Sequence information was analyzed by utilizing the UCSC Genome Browser (19). MiR sequence data were taken from miRBase (20–22). Target predictions were performed using miRBase Targets for miR-210 and RAD52 interactions, which uses the miRanda algorithm (23). For the interactions between miR-373 and both RAD23B and RAD52, the TargetScan algorithm was used. TargetScan predicts the biological targets of miRNAs by searching for the presence of conserved 8-mer and 7-mer sites matching the seed region of a miR (24–26).
HeLa cervical carcinoma and MCF-7 breast cancer cells were grown in DMEM supplemented with 10% fetal bovine serum (FBS).
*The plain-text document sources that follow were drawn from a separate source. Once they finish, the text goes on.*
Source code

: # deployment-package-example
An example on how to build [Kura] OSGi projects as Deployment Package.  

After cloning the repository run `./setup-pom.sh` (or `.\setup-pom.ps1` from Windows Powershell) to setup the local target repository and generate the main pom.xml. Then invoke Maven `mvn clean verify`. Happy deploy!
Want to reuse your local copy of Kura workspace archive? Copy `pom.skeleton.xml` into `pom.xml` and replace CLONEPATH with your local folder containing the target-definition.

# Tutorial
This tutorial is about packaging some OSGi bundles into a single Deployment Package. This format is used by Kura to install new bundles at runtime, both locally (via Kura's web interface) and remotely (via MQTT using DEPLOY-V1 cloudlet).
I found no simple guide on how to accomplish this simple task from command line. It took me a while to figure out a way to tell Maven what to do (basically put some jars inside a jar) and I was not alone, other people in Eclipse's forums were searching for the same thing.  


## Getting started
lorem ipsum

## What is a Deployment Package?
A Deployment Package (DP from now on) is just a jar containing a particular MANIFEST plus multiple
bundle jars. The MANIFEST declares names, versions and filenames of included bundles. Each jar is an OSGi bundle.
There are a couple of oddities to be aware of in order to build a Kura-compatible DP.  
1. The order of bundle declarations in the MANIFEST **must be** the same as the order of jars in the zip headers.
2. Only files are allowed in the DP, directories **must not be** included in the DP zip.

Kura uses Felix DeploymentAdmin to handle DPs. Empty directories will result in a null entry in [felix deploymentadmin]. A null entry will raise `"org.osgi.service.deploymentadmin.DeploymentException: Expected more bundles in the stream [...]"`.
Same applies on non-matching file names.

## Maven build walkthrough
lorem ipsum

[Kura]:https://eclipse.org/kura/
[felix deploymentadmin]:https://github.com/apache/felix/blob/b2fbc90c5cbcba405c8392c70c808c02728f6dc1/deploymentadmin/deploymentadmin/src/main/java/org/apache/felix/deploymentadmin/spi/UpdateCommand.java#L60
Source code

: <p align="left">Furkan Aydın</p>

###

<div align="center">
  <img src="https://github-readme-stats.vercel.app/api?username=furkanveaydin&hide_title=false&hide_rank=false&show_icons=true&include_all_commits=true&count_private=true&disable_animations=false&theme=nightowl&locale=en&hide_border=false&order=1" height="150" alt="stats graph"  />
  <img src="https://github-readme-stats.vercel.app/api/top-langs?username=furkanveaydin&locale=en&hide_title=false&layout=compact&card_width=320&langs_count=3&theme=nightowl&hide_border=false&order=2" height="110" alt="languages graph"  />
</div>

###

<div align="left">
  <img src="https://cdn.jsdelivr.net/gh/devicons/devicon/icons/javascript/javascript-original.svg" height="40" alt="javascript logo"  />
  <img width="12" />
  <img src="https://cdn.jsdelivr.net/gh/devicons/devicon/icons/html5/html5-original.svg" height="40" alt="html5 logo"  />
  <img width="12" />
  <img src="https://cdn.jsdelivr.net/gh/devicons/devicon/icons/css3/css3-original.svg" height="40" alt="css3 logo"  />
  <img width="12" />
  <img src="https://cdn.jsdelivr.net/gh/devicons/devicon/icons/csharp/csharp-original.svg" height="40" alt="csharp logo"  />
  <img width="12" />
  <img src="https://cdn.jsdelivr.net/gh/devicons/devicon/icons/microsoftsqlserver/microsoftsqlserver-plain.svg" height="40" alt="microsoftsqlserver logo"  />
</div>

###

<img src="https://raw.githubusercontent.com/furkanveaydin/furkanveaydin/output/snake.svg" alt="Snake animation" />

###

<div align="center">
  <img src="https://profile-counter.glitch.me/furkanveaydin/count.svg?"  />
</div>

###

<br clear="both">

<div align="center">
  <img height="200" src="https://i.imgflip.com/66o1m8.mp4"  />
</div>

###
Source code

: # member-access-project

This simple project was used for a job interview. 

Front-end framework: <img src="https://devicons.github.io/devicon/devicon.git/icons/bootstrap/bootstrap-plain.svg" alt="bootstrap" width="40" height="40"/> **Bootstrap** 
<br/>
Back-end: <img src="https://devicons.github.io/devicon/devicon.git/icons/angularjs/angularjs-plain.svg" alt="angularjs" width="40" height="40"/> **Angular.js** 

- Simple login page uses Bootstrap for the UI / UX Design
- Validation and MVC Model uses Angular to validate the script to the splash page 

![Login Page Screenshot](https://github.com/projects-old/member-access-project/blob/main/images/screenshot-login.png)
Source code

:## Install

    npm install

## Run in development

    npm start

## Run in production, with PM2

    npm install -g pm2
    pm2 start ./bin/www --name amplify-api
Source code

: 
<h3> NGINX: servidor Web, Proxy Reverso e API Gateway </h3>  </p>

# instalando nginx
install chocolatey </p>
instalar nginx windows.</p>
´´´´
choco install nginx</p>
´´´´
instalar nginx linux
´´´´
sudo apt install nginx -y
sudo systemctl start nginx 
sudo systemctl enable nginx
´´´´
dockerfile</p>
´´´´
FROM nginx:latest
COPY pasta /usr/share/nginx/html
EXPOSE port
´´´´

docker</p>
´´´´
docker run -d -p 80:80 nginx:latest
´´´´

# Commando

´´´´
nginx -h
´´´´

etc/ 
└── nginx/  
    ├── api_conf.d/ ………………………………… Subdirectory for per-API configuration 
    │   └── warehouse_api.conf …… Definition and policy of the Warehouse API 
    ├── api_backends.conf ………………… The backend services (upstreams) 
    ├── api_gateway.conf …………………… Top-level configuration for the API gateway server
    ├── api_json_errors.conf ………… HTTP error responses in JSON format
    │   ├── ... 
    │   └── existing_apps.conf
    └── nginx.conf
The HIF-1α nullizygous and parental mouse embryonic fibroblast (MEF) cell lines (27) were maintained in DMEM containing 10% FBS. Cells were exposed to hypoxia in culture as described previously (3).
Total RNA was harvested from HeLa cells exposed to normoxia or hypoxia (0.01% O2) for 24 h and sent for microarray analysis (LC Sciences, LLC, Houston, TX, USA). Total RNA (2 to 5 µg) was size fractionated using a YM-100 Microcon centrifugal filter (Millipore, Billerica, MA, USA) and the small RNAs (< 300 nt) isolated were 3’-extended with a poly(A) tail using poly(A) polymerase. An oligonucleotide tag was then ligated to the poly(A) tail for later fluorescent Cy3 and Cy5 dye labeling. The probes were complementary to target microRNAs (from miRBase, (http://microrna.sanger.ac.uk/sequences/) that contained a spacer segment of polyethylene glycol to extend the coding segment away from the substrate, which also enabled for homogenous hybridization melting temperatures. Hybridization images were collected using a GenePix 4000B laser scanner, (Molecular Devices, Sunnyvale, CA, USA) and digitized using Array-Pro image analysis software (Media Cybernetics, Silver Spring, MD, USA). Data were normalized by subtracting the background and utilizing a LOWESS (Locally-weighted Regression) filter, which reduces system-related variation. For two-color experiments, the ratio of the two sets of detected signals (log2-transformed, balanced) and p-values of the t-test were calculated. Differentially expressed signals having p-values less than 0.01 were considered to be significant.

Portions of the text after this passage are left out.